Alcune operare letterarie che affrontano tali temi sono:
- Se questo è un uomo, di Primo Levi (1945-1947)
- Il sentiero dei nidi di ragno, di Italo Calvino (1947)
- Il partigiano Johnny, di Beppe Fenoglio (1968)
- L’Agnese va a morire, di Renata Viganò (1949)
- La storia, di Elsa Morante (1974)
pag. 14 “Pietanze letterarie”
Tra i cibi presenti nella letteratura italiana, la pasta e i dolci sono oggetto di aspre
critiche o di grande venerazione.
La pastasciutta è stata vittima di una vera e propria crociata da parte dei futuristi: nel
Manifesto della cucina futurista (1930-1931), si auspica l’abolizione della pasta dalla
dieta italiana (e del coltello e della forchetta). La pasta, infatti, appesantirebbe gli
uomini, rendendoli inoperosi e fiacchi.
I dolci sono stati celebrati in numerosissimi testi letterari:
- nel Gattopardo di Tomasi di Lampedusa è descritta, con ironia, la gelatina al rum
- in Bagheria, romanzo autobiografico di Dacia Maraini, si trovano nostalgiche
descrizioni di dolci palermitani
- il commissario Montalbano di Andrea Camilleri, in uno degli episodi porta in
macchina quantità incredibili di dolci andando in visita dalla sorella del suo vice Mimì
pag. 15 Il ristorante in letteratura
- La nausea, di Jean-Paul Sartre (1938). Il ristorante è visto come un luogo in cui ognuno
recita una parte, una farsa che vede una platea, fatta dai clienti, e attori che recitano
dietro le quinte e sul palcoscenico (cuochi e camerieri).
- Kitchen Confidential – Avventure gastronomiche a New York, dello chef scrittore
Anthony Bourdain (2000). Per la prima volta lo chef non fa solo da sfondo a personaggi
più “interessanti”, ma è protagonista ed “eroe” della storia.

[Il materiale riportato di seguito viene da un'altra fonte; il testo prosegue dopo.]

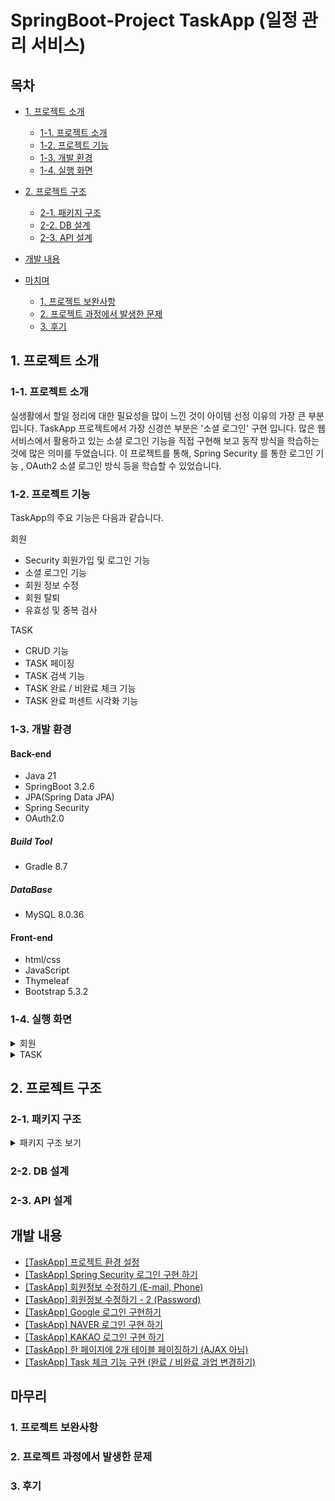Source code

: # SpringBoot-Project TaskApp (일정 관리 서비스)


## 목차
 - [1. 프로젝트 소개](#1-프로젝트-소개)
   - [1-1. 프로젝트 소개](#1-1-프로젝트-소개)
   - [1-2. 프로젝트 기능](#1-2-프로젝트-기능)
   - [1-3. 개발 환경](#1-3-개발-환경)
   - [1-4. 실행 화면](#1-4-실행-환경)
  
 - [2. 프로젝트 구조](#2-프로젝트-구조)
   - [2-1. 패키지 구조](#2-1-패키지-구조)
   - [2-2. DB 설계](#2-2-DB-설계)
   - [2-3. API 설계](#2-3-API-설계)
  
 - [개발 내용](#개발-내용)

 - [마치며](#마치며)
   - [1. 프로젝트 보완사항](#1-프로젝트-보완사항)
   - [2. 프로젝트 과정에서 발생한 문제](#2-프로젝트-과정에서-발생한-문제)
   - [3. 후기](#3-후기)
  
     


## 1. 프로젝트 소개

### 1-1. 프로젝트 소개

실생활에서 할일 정리에 대한 필요성을 많이 느낀 것이 아이템 선정 이유의 가장 큰 부분입니다.
TaskApp 프로젝트에서 가장 신경쓴 부분은 '소셜 로그인' 구현 입니다.
많은 웹 서비스에서 활용하고 있는 소셜 로그인 기능을 직접 구현해 보고 동작 방식을 학습하는 것에 많은 의미를 두었습니다.
이 프로젝트를 통해, Spring Security 를 통한 로그인 기능 , OAuth2 소셜 로그인 방식 등을 학습할 수 있었습니다.


### 1-2. 프로젝트 기능

TaskApp의 주요 기능은 다음과 같습니다.

회원
- Security 회원가입 및 로그인 기능
- 소셜 로그인 기능
- 회원 정보 수정
- 회원 탈퇴
- 유효성 및 중복 검사

TASK
- CRUD 기능
- TASK 페이징
- TASK 검색 기능
- TASK 완료 / 비완료 체크 기능
- TASK 완료 퍼센트 시각화 기능


### 1-3. 개발 환경

#### Back-end
 - Java 21
 - SpringBoot 3.2.6
 - JPA(Spring Data JPA)
 - Spring Security
 - OAuth2.0

##### Build Tool
 - Gradle 8.7

##### DataBase
 - MySQL 8.0.36

#### Front-end
 - html/css
 - JavaScript
 - Thymeleaf
 - Bootstrap 5.3.2


### 1-4. 실행 화면
 
  <details>
    <summary>회원</summary>
  
   **1. 회원가입 화면** 
   ![image](https://github.com/yashin20/TaskApp/assets/92693776/671ba3b5-c449-4942-8a85-6d80d9c7ed6c)  

   ![image](https://github.com/yashin20/TaskApp/assets/92693776/e7a42011-46d6-44eb-90d6-0f4e0f29750d)  
   ※ 회원가입 폼의 유효성 검사 에러 메시지를 확인 할 수 있다.  
 

   **2. 로그인 화면**
   ![image](https://github.com/yashin20/TaskApp/assets/92693776/032b0208-f1f8-46fd-926e-dba07d0cb31a)  


   **3. 회원정보 화면**  
   ![image](https://github.com/yashin20/TaskApp/assets/92693776/3bd743d9-d183-4eaf-a8bd-0d96426f909d)
   우측 상단, 현재 로그인된 회원명을 클릭하여 회원 정보 페이지로 이동  

   ![image](https://github.com/yashin20/TaskApp/assets/92693776/4d8f0f3b-d797-4cdf-933f-4e32aa2dbafa)  
   현재 회원의 "회원 정보" , "완료 과업", "비완료 과업" 을 확인 할 수 있다.


   **4. 회원정보 수정 화면 (Email, Phone)**  
   ![image](https://github.com/yashin20/TaskApp/assets/92693776/455b3d36-6b2e-4398-9f9f-f6e6c97b0d41)  
   "회원 정보 수정" 버튼을 클릭하여, 회원 정보 수정 페이지로 이동한다.

   ![image](https://github.com/yashin20/TaskApp/assets/92693776/b7871b20-6c0a-4977-9fc4-9f0cd4e0a45f)  
   Email, Phone 을 수정하고 'SAVE' 버튼을 누른다.  

   ![image](https://github.com/yashin20/TaskApp/assets/92693776/750572e5-813f-4881-885f-962a15108479)  
   수정된 회원 정보(Email, Phone) 을 확인 할 수 있다.  


   **5. 회원정보 수정 화면 (Password)**  
   ![image](https://github.com/yashin20/TaskApp/assets/92693776/31f39f48-5523-4d29-985a-9e2598b8cf42)  


   **6. 회원 탈퇴 화면**  
   ![image](https://github.com/yashin20/TaskApp/assets/92693776/9c7e74d4-2043-4eef-a235-24af96afc183)  

    
  </details>


  <details>
    <summary>TASK</summary>

   **1. Task 목록**  
   ![image](https://github.com/yashin20/TaskApp/assets/92693776/2e39df83-6bb5-4f36-838b-d9a5e4531c8d)  
   화면 왼편에 페이징된 Task 테이블을 확인할 수 있다.  


   **2. Task 상세정보**  
   ![image](https://github.com/yashin20/TaskApp/assets/92693776/38918305-a9dc-43af-998a-d43d9d12a503)  


   **3. Task 생성**  
   ![image](https://github.com/yashin20/TaskApp/assets/92693776/94d580db-4ee2-466c-841b-3bfdecdeae2e)  
   화면 오른편에 Task 작성 폼을 확인할 수 있다.  


   **4. Task 수정**  
   ![image](https://github.com/yashin20/TaskApp/assets/92693776/19a733e3-c902-49e8-b6bb-ca47d3c72f7a)  
   파란색 "Task 수정" 버튼을 클릭하여, Task 수정 페이지로 이동한다.  

   ![image](https://github.com/yashin20/TaskApp/assets/92693776/212d2dac-56ae-4283-8b33-c4dc7098ef58)  
   Task Title, Task Content 를 수정하고 "SAVE TASK" 를 클릭하여, Task 수정을 완료한다.  


   **5. Task 삭제**  
   ![image](https://github.com/yashin20/TaskApp/assets/92693776/743ab935-f531-47c7-9af6-d5ba2953fca6)  
   "Task 삭제"를 클릭하여, Task를 삭제한다.  


   **6. Task 완료 체크 기능 화면**  
   ![GIF](https://github.com/yashin20/TaskApp/assets/92693776/6ce34493-2878-45a3-96bd-f78b268a5a87)  
   Task를 체크 표시, 체크 표시 해제를 할 수 있고, 체크된 Task 비율이 시각적으로 표시되는 것을 확인할 수 있다.  

    
  </details>




## 2. 프로젝트 구조

### 2-1. 패키지 구조

<details>

<summary>패키지 구조 보기</summary>

```
📦src
 ┣ 📂main
 ┃ ┣ 📂java
 ┃ ┃ ┗ 📂project
 ┃ ┃ ┃ ┗ 📂task_app
 ┃ ┃ ┃ ┃ ┣ 📂config
 ┃ ┃ ┃ ┃ ┃ ┣ 📜CustomUserDetailsService.java
 ┃ ┃ ┃ ┃ ┃ ┗ 📜WebSecurityConfig.java
 ┃ ┃ ┃ ┃ ┣ 📂controller
 ┃ ┃ ┃ ┃ ┃ ┣ 📜HomeController.java
 ┃ ┃ ┃ ┃ ┃ ┣ 📜InitMember.java
 ┃ ┃ ┃ ┃ ┃ ┣ 📜MemberController.java
 ┃ ┃ ┃ ┃ ┃ ┗ 📜TaskController.java
 ┃ ┃ ┃ ┃ ┣ 📂dto
 ┃ ┃ ┃ ┃ ┃ ┣ 📜MemberRequestDto.java
 ┃ ┃ ┃ ┃ ┃ ┣ 📜MemberResponseDto.java
 ┃ ┃ ┃ ┃ ┃ ┣ 📜TaskRequestDto.java
 ┃ ┃ ┃ ┃ ┃ ┗ 📜TaskResponseDto.java
 ┃ ┃ ┃ ┃ ┣ 📂entity
 ┃ ┃ ┃ ┃ ┃ ┣ 📜BaseEntity.java
 ┃ ┃ ┃ ┃ ┃ ┣ 📜Member.java
 ┃ ┃ ┃ ┃ ┃ ┣ 📜Task.java
 ┃ ┃ ┃ ┃ ┃ ┗ 📜UserRole.java
 ┃ ┃ ┃ ┃ ┣ 📂exception
 ┃ ┃ ┃ ┃ ┃ ┣ 📜DataAlreadyExistsException.java
 ┃ ┃ ┃ ┃ ┃ ┣ 📜DataNotFoundException.java
 ┃ ┃ ┃ ┃ ┃ ┣ 📜GlobalExceptionHandler.java
 ┃ ┃ ┃ ┃ ┃ ┣ 📜PasswordCheckFailedException.java
 ┃ ┃ ┃ ┃ ┃ ┗ 📜UnauthorizedAccessException.java
 ┃ ┃ ┃ ┃ ┣ 📂oauth
 ┃ ┃ ┃ ┃ ┃ ┣ 📜CustomOAuth2UserService.java
 ┃ ┃ ┃ ┃ ┃ ┗ 📜OAuthAttributes.java
 ┃ ┃ ┃ ┃ ┣ 📂repository
 ┃ ┃ ┃ ┃ ┃ ┣ 📜MemberRepository.java
 ┃ ┃ ┃ ┃ ┃ ┗ 📜TaskRepository.java
 ┃ ┃ ┃ ┃ ┣ 📂service
 ┃ ┃ ┃ ┃ ┃ ┣ 📜MemberService.java
 ┃ ┃ ┃ ┃ ┃ ┗ 📜TaskService.java
 ┃ ┃ ┃ ┃ ┗ 📜TaskAppApplication.java
 ┃ ┗ 📂resources
 ┃ ┃ ┣ 📂static
 ┃ ┃ ┃ ┣ 📂css
 ┃ ┃ ┃ ┃ ┣ 📜footer-styles.css
 ┃ ┃ ┃ ┃ ┣ 📜header-styles.css
 ┃ ┃ ┃ ┃ ┣ 📜info-styles.css
 ┃ ┃ ┃ ┃ ┣ 📜info-update-styles.css
 ┃ ┃ ┃ ┃ ┣ 📜join-styles.css
 ┃ ┃ ┃ ┃ ┣ 📜main-styles.css
 ┃ ┃ ┃ ┃ ┣ 📜styles.css
 ┃ ┃ ┃ ┃ ┣ 📜task-info-styles.css
 ┃ ┃ ┃ ┃ ┗ 📜task-styles.css
 ┃ ┃ ┃ ┗ 📂img
 ┃ ┃ ┃ ┃ ┣ 📜check-icon.png
 ┃ ┃ ┃ ┃ ┣ 📜empty-circle.png
 ┃ ┃ ┃ ┃ ┣ 📜github-icon.png
 ┃ ┃ ┃ ┃ ┣ 📜google-logo.png
 ┃ ┃ ┃ ┃ ┣ 📜kakao-logo.png
 ┃ ┃ ┃ ┃ ┣ 📜naver-logo.png
 ┃ ┃ ┃ ┃ ┗ 📜task-app.png
 ┃ ┃ ┣ 📂templates
 ┃ ┃ ┃ ┣ 📂fragments
 ┃ ┃ ┃ ┃ ┣ 📜footer.html
 ┃ ┃ ┃ ┃ ┗ 📜header.html
 ┃ ┃ ┃ ┣ 📂members
 ┃ ┃ ┃ ┃ ┣ 📜info-update.html
 ┃ ┃ ┃ ┃ ┣ 📜info.html
 ┃ ┃ ┃ ┃ ┣ 📜join.html
 ┃ ┃ ┃ ┃ ┣ 📜login.html
 ┃ ┃ ┃ ┃ ┗ 📜password-update.html
 ┃ ┃ ┃ ┣ 📂tasks
 ┃ ┃ ┃ ┃ ┣ 📜task-info.html
 ┃ ┃ ┃ ┃ ┣ 📜task-list.html
 ┃ ┃ ┃ ┃ ┗ 📜task-update.html
 ┃ ┃ ┃ ┗ 📜index.html
 ┃ ┃ ┣ 📜application-oauth.yml
 ┃ ┃ ┗ 📜application.yml
 ┗ 📂test
 ┃ ┗ 📂java
 ┃ ┃ ┗ 📂project
 ┃ ┃ ┃ ┗ 📂task_app
 ┃ ┃ ┃ ┃ ┣ 📂service
 ┃ ┃ ┃ ┃ ┃ ┣ 📜MemberServiceTest.java
 ┃ ┃ ┃ ┃ ┃ ┗ 📜TaskServiceTest.java
 ┃ ┃ ┃ ┃ ┗ 📜TaskAppApplicationTests.java
```


</details>



### 2-2. DB 설계


### 2-3. API 설계

  



## 개발 내용

- <a href="https://notorious.tistory.com/343" target="_blank">[TaskApp] 프로젝트 환경 설정</a>
- <a href="https://notorious.tistory.com/344" target="_blank">[TaskApp] Spring Security 로그인 구현 하기</a>
- <a href="https://notorious.tistory.com/345" target="_blank">[TaskApp] 회원정보 수정하기 (E-mail, Phone)</a>
- <a href="https://notorious.tistory.com/346" target="_blank">[TaskApp] 회원정보 수정하기 - 2 (Password)</a>
- <a href="https://notorious.tistory.com/347" target="_blank">[TaskApp] Google 로그인 구현하기</a>
- <a href="https://notorious.tistory.com/348" target="_blank">[TaskApp] NAVER 로그인 구현 하기</a>
- <a href="https://notorious.tistory.com/349" target="_blank">[TaskApp] KAKAO 로그인 구현 하기</a>
- <a href="https://notorious.tistory.com/350" target="_blank">[TaskApp] 한 페이지에 2개 테이블 페이징하기 (AJAX 아님)</a>
- <a href="https://notorious.tistory.com/351" target="_blank">[TaskApp] Task 체크 기능 구현 (완료 / 비완료 과업 변경하기)</a>



## 마무리

### 1. 프로젝트 보완사항


### 2. 프로젝트 과정에서 발생한 문제


### 3. 후기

- In the kitchen, di Monica Ali (2009). Romanzo ambientato nel centro di Londra, il
protagonista, Gabriel Lightfoot, aspirante chef, ci mostra a sue spese i meccanismi crudeli
dell’ambiente della haute cuisine.
- La scuola degli ingredienti segreti, di Erica Bauermeister (2009). La protagonista ha
una scuola di cucina, e con il cibo guarisce gli animi dei suoi allievi.

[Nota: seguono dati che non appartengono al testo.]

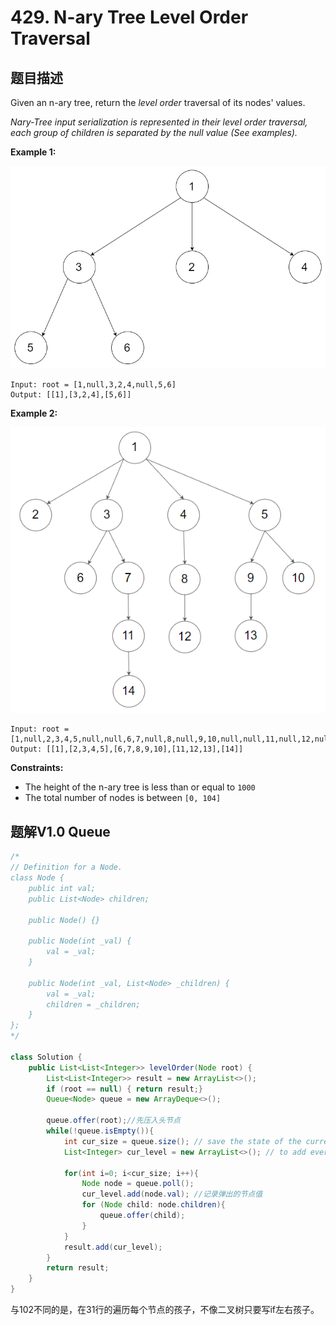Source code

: # 429. N-ary Tree Level Order Traversal

## 题目描述

Given an n-ary tree, return the *level order* traversal of its nodes' values.

*Nary-Tree input serialization is represented in their level order traversal, each group of children is separated by the null value (See examples).*

 

**Example 1:**

![img](./429-N-ary_Tree_Level_Order_Traversal.assets/narytreeexample.png)

```
Input: root = [1,null,3,2,4,null,5,6]
Output: [[1],[3,2,4],[5,6]]
```

**Example 2:**

![img](./429-N-ary_Tree_Level_Order_Traversal.assets/sample_4_964.png)

```
Input: root = [1,null,2,3,4,5,null,null,6,7,null,8,null,9,10,null,null,11,null,12,null,13,null,null,14]
Output: [[1],[2,3,4,5],[6,7,8,9,10],[11,12,13],[14]]
```

 

**Constraints:**

- The height of the n-ary tree is less than or equal to `1000`
- The total number of nodes is between `[0, 104]`



## 题解V1.0 Queue

```java
/*
// Definition for a Node.
class Node {
    public int val;
    public List<Node> children;

    public Node() {}

    public Node(int _val) {
        val = _val;
    }

    public Node(int _val, List<Node> _children) {
        val = _val;
        children = _children;
    }
};
*/

class Solution {
    public List<List<Integer>> levelOrder(Node root) {
        List<List<Integer>> result = new ArrayList<>();
        if (root == null) { return result;}
        Queue<Node> queue = new ArrayDeque<>();
        
        queue.offer(root);//先压入头节点
        while(!queue.isEmpty()){
            int cur_size = queue.size(); // save the state of the current level size
            List<Integer> cur_level = new ArrayList<>(); // to add every current level to result

            for(int i=0; i<cur_size; i++){
                Node node = queue.poll();
                cur_level.add(node.val); //记录弹出的节点值
                for (Node child: node.children){
                    queue.offer(child);
                }
            }
            result.add(cur_level);
        }
        return result;
    }
}
```

与102不同的是，在31行的遍历每个节点的孩子，不像二叉树只要写if左右孩子。
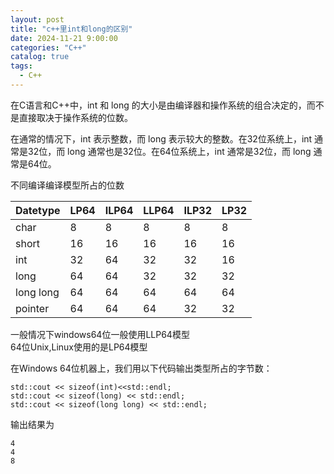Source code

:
 ```yaml
---
layout: post
title: "c++里int和long的区别"
date: 2024-11-21 9:00:00
categories: "C++"
catalog: true
tags:
  - C++
---
```



在C语言和C++中，int 和 long 的大小是由编译器和操作系统的组合决定的，而不是直接取决于操作系统的位数。

在通常的情况下，int 表示整数，而 long 表示较大的整数。在32位系统上，int 通常是32位，而 long 通常也是32位。在64位系统上，int 通常是32位，而 long 通常是64位。

不同编译编译模型所占的位数  

  |Datetype|LP64|ILP64|LLP64|ILP32|LP32|  
  |--|--|--|--|--|--|
  |char|8|8|8|8|8|  
  |short|16|16|16|16|16|  
  |int|32|64|32|32|16|  
  |long|64|64|32|32|32|  
  |long long|64|64|64|64|64|  
  |pointer|64|64|64|32|32|  

一般情况下windows64位一般使用LLP64模型  
64位Unix,Linux使用的是LP64模型  

在Windows 64位机器上，我们用以下代码输出类型所占的字节数：  

    std::cout << sizeof(int)<<std::endl;
    std::cout << sizeof(long) << std::endl;
    std::cout << sizeof(long long) << std::endl;

输出结果为  

    4
    4
    8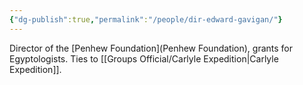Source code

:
 ```yaml
---
{"dg-publish":true,"permalink":"/people/dir-edward-gavigan/"}
---
```


Director of the [Penhew Foundation](Penhew Foundation), grants for Egyptologists. Ties to [[Groups Official/Carlyle Expedition\|Carlyle Expedition]].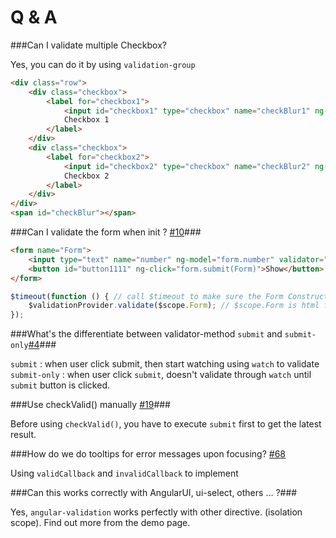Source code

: Q & A
=====
###Can I validate multiple Checkbox?

Yes, you can do it by using `validation-group`

```html
<div class="row">
    <div class="checkbox">
        <label for="checkbox1">
            <input id="checkbox1" type="checkbox" name="checkBlur1" ng-model="form5.check1" validator="required" validation-group="checkBlur"/>
            Checkbox 1
        </label>
    </div>
    <div class="checkbox">
        <label for="checkbox2">
            <input id="checkbox2" type="checkbox" name="checkBlur2" ng-model="form5.check2" validator="required" validation-group="checkBlur"/>
            Checkbox 2
        </label>
    </div>
</div>
<span id="checkBlur"></span>
```

###Can I validate the form when init ? [#10](https://github.com/huei90/angular-validation/issues/10)###

```html
<form name="Form">
    <input type="text" name="number" ng-model="form.number" validator="number"/>
    <button id="button1111" ng-click="form.submit(Form)">Show</button>
</form>
```
```javascript
$timeout(function () { // call $timeout to make sure the Form Constructor is generated
    $validationProvider.validate($scope.Form); // $scope.Form is html form name `Form Constructor`
});
```

###What's the differentiate between validator-method `submit` and `submit-only`[#4](https://github.com/huei90/angular-validation/issues/4)###

`submit` : when user click submit, then start watching using `watch` to validate<br/>
`submit-only` : when user click `submit`, doesn't validate through `watch` until `submit` button is clicked.

###Use checkValid() manually [#19](https://github.com/huei90/angular-validation/issues/19)###

Before using `checkValid()`, you have to execute `submit` first to get the latest result.

###How do we do tooltips for error messages upon focusing? [#68](https://github.com/huei90/angular-validation/issues/68#issuecomment-86445467)

Using `validCallback` and `invalidCallback` to implement

###Can this works correctly with AngularUI, ui-select, others ... ?###

Yes, `angular-validation` works perfectly with other directive. (isolation scope). Find out more from the demo page.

- Focaccine al miele, di Cemali Zeynep (2012). Romanzo per ragazzi, è ambientato in
una caffetteria di Istanbul.
pag. 16 Il cibo al cinema
- Il pranzo di Babette, film di Gabriel Axel del 1987, tratto dal racconto omonimo di
Karen Blixen. Una cuoca scappata dalla guerra civile francese (1870-71), si rifugia in
una cittadina danese, dove non c’è neanche un ristorante perché si respinge ogni
occasione di piacere terreno. Qui la protagonista offre agli abitanti un raffinatissimo
pranzo, per poter rivendicare la sua arte culinaria, suscitando scandalo, soprattutto
negli anziani.
- Chocolat, film di Lasse Hallström, del 2000. Una cioccolataia conoscitrice di ricette
antichissime e segrete, apre la sua cioccolateria in un paesino francese, in cui regna
la morale cattolica, oltretutto durante il periodo del digiuno quaresimale. Tutto questo,
oltre alla sua amicizia con uno zingaro, porterà scompiglio nella cittadina, e in alcuni
abitanti diffidenza e ostilità. Ma il potere della cioccolata riporterà l’equilibrio nella
comunità.
pag. 17 Il cibo al cinema
- Un tocco di zenzero, film di Tassos Boulmetis del 2003. Con estrema delicatezza, si
racconta la storia di un bambino, che nella bottega delle spezie del nonno, sulla riva
orientale del Bosforo, a Costantinopoli, impara la vita e l’amore. Sullo sfondo i problemi tra
Grecia e Turchia degli anni ’60 del Novecento.
- Pranzo di ferragosto, film diretto e interpretato da Gianni Di Gregorio, nel 2008.
Gianni, romano di mezza età che vive con la madre anziana dividendosi tra la casa e il
bar, si ritrova per una serie di coincidenze a dover badare, nel mese di agosto, oltre che a
sua madre, alla mamma e alla zia del suo amministratore di condominio, e alla madre del
suo medico generico. Imparerà anche grazie al cibo la gioia di vivere.
- Julia & Julia, film di Nora Ephron del 2009. Il film segue parallelamente le vicende di
Julie Powell (una ragazza di New York) e quelle di Julia Child (americana che, al seguito
del marito ambasciatore, a metà Novecento visse a Parigi, dove imparò l’arte della buona
cucina, che poi “insegnò” agli Americani).